There were lots of tools – many of them rakes and hoes and gardening equipment – furniture, porcelain dolls, a John Deere riding mower that the driver actually drove to his car over gravel and concrete, wooden crates and a myriad of other stuff not worth mentioning.

But I could find nothing to lift the nails on the wooden crate. Tilting the box slightly so I could see one side, I found the remnants of a sign for ready-mixed paint. Then looking even more closely, I realized that the cover of the box also bore the name of a paint company out of Philadelphia.

wooden crate
The paint crate shipped to a funeral home in New Jersey.

So maybe the box did not hold a container of ashes but a can of paint. That was a lot less exciting than the former. Checking out the box did pique my interest in a pile of others nearby and scattered throughout the yard. At some point they all had contained shipped products – from yellow mustard to Ivory soap.

It made me realize that these boxes had their own history – they were the go-to containers before cardboard. Now, it’s very common to see lighter-weight cardboard boxes for storing and transporting.

I love the old small wooden crates that still have their labels, and I have several on my front porch. I’m using them now to hold firewood (which I didn’t get to use during the winter). All have dovetailed sides that fit like a puzzle, and add to their decorative look.

wooden crate
Proctor and Gamble’s Ivory soap crate. Ivory is one of the company’s oldest products, first sold in 1879. The man in the moon logo with 13 stars for the original U.S. colonies was also one of its earliest. The logo was changed in 2013 after years of rumors tying the company to the Church of Satan, which it has denied.

Most of the wooden crates at the auction had sides stenciled with the name of the company. None of them were fruit crates that usually contained more colorful and elaborate paper labels denoting the name of the grower.

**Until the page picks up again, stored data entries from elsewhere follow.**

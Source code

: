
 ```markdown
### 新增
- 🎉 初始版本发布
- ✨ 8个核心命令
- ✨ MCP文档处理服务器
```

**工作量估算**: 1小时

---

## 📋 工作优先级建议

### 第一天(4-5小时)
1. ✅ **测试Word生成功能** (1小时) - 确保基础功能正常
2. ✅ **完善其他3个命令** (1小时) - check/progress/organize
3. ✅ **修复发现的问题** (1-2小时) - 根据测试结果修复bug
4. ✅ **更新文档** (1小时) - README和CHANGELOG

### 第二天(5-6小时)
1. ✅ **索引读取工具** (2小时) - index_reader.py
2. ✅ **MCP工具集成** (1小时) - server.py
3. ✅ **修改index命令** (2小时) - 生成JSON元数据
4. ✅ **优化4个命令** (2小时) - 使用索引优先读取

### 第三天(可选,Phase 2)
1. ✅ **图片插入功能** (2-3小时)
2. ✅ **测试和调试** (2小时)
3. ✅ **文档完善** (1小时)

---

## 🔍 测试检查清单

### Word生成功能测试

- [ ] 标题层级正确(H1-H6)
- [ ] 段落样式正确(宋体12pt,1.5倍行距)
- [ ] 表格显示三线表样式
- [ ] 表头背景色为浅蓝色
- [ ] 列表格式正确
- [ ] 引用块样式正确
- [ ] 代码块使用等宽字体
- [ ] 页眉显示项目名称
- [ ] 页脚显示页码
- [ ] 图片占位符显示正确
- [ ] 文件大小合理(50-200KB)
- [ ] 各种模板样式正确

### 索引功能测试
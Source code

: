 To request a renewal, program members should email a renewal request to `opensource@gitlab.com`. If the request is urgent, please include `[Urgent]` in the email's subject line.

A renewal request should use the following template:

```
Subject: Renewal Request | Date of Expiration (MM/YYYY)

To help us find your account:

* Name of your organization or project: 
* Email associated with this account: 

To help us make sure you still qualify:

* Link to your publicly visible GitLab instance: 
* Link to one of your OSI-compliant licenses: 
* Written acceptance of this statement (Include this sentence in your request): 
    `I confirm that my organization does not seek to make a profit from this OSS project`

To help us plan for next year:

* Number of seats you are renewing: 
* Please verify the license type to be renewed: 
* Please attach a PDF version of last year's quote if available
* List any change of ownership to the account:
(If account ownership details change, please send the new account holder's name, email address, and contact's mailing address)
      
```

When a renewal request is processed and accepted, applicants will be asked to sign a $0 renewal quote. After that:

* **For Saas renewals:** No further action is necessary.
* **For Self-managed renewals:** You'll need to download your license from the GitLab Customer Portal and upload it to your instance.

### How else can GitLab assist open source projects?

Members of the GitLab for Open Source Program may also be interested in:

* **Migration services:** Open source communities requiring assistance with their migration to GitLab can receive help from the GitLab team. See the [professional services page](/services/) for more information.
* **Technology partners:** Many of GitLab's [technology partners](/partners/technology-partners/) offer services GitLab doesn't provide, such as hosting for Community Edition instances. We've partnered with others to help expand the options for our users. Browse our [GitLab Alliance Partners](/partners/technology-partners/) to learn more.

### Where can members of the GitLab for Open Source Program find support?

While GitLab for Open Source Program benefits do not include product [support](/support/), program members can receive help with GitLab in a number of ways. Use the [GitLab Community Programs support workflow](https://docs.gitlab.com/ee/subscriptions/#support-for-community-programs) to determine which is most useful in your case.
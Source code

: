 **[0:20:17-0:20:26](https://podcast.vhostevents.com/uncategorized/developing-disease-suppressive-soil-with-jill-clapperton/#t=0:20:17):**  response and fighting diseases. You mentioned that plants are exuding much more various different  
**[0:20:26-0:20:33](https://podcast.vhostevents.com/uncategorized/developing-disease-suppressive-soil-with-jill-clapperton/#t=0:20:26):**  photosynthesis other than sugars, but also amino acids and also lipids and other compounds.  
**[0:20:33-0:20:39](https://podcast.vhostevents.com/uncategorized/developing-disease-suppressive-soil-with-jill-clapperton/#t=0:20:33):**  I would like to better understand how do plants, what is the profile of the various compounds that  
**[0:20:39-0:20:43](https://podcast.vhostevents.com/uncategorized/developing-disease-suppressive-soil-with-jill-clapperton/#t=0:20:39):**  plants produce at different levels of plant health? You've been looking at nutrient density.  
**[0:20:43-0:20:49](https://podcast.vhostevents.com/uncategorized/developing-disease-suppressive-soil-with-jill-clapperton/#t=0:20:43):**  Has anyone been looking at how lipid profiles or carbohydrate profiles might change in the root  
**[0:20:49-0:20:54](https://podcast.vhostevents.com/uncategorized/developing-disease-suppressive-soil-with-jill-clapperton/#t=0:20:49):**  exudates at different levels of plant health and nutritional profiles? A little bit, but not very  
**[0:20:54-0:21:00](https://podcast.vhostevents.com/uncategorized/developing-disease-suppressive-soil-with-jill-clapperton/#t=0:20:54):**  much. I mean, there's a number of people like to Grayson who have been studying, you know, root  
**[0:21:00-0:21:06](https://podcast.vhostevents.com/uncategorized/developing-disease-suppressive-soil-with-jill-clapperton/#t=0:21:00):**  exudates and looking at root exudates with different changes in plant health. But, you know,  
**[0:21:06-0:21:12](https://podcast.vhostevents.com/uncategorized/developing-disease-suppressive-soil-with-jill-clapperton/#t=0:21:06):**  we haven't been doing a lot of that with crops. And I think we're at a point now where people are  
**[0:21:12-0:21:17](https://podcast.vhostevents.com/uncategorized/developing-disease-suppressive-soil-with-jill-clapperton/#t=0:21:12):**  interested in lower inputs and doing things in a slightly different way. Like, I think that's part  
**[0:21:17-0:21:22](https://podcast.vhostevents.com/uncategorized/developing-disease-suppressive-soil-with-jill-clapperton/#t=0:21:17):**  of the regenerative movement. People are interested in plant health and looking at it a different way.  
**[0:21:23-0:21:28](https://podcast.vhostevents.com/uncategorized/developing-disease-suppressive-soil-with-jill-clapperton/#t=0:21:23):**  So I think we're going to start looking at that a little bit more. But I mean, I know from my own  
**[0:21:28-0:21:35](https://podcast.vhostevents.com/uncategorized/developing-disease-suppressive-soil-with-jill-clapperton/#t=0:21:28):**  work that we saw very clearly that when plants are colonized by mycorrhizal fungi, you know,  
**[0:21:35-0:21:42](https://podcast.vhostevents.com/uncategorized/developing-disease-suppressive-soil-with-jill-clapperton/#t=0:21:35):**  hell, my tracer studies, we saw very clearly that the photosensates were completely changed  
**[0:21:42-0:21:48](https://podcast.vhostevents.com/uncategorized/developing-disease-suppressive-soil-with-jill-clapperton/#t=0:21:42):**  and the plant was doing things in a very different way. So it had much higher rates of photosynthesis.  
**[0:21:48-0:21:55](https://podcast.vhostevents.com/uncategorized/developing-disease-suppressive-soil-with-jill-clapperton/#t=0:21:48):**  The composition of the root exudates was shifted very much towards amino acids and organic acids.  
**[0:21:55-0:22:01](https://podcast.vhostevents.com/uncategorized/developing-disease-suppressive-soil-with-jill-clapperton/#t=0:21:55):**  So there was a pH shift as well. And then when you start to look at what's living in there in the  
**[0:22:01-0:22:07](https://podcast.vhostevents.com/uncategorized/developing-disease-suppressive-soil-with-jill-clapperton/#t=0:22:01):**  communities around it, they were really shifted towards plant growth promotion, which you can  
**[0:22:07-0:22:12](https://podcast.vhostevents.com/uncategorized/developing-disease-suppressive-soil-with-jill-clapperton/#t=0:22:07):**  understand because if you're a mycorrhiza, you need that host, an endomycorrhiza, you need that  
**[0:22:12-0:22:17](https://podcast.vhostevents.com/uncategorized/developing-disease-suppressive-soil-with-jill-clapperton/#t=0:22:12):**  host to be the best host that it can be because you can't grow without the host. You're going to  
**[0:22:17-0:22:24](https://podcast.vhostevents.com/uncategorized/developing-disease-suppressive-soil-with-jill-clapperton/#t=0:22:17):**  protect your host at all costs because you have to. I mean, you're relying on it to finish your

In the late 19th century California growers started this trend of putting labels on their shipping crates. Iceberg lettuce, for example, had been shipped in labeled wooden crates in iced cars since the 1920s. By the 1950s, with new cooling methods, the lettuce was transported in cardboard boxes, replacing the crates (in much the same way the crates had replaced barrels for storing and shipping).

This was about the same time that commercially made labels fell out of use, too. Some of those labels are now collectible.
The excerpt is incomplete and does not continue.